• _TASK TO CARRY OUT_:
Filter the records below down to lines containing "What".

• _PROVIDED RECORDS_:
§ §
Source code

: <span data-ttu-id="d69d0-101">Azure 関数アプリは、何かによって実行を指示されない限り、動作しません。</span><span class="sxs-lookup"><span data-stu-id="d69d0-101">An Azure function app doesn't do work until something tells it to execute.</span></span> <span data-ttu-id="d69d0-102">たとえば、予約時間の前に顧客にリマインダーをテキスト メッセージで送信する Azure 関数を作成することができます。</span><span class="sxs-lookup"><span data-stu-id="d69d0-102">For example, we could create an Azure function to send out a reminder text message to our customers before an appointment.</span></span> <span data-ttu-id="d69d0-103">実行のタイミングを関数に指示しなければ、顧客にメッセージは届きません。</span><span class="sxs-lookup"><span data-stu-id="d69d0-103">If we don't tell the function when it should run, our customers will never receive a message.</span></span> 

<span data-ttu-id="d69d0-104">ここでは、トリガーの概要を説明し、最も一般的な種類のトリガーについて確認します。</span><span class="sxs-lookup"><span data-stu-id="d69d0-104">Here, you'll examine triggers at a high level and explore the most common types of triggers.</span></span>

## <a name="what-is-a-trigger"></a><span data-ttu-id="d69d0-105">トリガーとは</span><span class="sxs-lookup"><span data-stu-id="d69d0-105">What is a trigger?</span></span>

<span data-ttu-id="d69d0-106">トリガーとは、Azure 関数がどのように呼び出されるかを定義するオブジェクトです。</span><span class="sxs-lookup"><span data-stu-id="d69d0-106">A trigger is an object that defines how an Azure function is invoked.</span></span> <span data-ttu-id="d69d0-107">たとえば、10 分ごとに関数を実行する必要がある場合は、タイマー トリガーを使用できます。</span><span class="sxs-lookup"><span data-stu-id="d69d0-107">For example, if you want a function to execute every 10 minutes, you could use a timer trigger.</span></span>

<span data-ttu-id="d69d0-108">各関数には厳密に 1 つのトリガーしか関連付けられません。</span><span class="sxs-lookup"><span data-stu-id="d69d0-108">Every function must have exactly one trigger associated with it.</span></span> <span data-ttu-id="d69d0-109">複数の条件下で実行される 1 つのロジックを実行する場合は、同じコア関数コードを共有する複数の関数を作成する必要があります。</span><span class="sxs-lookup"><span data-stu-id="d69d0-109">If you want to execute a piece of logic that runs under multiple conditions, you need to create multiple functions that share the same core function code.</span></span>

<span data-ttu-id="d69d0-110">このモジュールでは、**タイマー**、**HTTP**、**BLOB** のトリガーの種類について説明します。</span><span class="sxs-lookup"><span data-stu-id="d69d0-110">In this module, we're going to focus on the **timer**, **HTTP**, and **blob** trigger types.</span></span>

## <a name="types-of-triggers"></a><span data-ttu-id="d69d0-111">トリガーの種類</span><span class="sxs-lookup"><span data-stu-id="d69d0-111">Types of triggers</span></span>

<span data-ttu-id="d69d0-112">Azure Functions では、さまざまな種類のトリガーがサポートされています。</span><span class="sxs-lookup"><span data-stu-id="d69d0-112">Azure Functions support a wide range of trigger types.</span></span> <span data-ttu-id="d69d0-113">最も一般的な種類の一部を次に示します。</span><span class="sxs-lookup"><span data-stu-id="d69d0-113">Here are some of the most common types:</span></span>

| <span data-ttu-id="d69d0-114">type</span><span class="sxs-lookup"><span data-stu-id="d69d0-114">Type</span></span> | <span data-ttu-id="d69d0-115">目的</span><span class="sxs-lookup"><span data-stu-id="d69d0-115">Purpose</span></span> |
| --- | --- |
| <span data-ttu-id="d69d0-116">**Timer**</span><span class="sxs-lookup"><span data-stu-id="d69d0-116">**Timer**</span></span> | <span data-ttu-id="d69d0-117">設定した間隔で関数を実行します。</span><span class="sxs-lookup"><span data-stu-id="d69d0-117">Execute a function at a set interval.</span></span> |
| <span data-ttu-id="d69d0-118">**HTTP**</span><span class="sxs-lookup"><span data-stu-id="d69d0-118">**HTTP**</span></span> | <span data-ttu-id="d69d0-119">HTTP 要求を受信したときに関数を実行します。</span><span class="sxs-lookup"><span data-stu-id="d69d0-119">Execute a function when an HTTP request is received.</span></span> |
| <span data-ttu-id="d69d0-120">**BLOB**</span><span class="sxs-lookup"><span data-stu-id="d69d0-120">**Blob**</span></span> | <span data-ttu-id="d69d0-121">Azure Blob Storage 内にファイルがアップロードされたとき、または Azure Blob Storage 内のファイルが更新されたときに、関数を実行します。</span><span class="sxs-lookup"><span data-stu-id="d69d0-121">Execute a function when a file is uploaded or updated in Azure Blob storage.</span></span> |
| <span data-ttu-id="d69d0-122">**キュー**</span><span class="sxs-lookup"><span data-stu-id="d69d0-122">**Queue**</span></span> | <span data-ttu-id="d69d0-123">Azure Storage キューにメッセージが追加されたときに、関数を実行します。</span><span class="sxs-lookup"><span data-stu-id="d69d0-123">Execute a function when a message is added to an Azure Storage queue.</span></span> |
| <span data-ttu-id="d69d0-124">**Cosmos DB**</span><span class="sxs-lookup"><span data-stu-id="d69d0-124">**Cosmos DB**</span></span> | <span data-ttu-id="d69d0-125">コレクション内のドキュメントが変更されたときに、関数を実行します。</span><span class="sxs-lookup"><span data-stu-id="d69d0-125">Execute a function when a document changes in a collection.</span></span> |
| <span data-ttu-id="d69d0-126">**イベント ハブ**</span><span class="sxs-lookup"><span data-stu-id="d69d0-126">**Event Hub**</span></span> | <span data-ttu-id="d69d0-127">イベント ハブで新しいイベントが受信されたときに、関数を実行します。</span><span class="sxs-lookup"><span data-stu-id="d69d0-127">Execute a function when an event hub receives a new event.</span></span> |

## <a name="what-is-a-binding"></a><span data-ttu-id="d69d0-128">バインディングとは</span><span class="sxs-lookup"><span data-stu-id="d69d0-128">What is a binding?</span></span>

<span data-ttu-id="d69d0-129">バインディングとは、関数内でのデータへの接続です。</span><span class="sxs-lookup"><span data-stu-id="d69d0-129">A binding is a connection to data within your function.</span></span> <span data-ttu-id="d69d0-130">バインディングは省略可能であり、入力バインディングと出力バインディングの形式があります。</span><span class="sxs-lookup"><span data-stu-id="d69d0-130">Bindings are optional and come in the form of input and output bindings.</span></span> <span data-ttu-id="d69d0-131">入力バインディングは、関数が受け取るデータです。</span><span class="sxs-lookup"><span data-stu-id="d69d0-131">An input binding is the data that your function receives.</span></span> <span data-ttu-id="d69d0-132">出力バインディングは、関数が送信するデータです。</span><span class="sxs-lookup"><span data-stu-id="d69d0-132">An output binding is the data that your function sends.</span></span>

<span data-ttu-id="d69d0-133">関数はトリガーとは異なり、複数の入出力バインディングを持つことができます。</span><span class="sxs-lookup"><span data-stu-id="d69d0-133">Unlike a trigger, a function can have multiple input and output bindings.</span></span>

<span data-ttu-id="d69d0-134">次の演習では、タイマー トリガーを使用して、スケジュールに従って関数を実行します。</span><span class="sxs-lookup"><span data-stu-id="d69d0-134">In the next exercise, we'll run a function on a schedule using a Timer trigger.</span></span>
§ §
• _WRITTEN ANSWER_:
## <a name="what-is-a-trigger"></a><span data-ttu-id="d69d0-105">トリガーとは</span><span class="sxs-lookup"><span data-stu-id="d69d0-105">What is a trigger?</span></span>
## <a name="what-is-a-binding"></a><span data-ttu-id="d69d0-128">バインディングとは</span><span class="sxs-lookup"><span data-stu-id="d69d0-128">What is a binding?</span></span>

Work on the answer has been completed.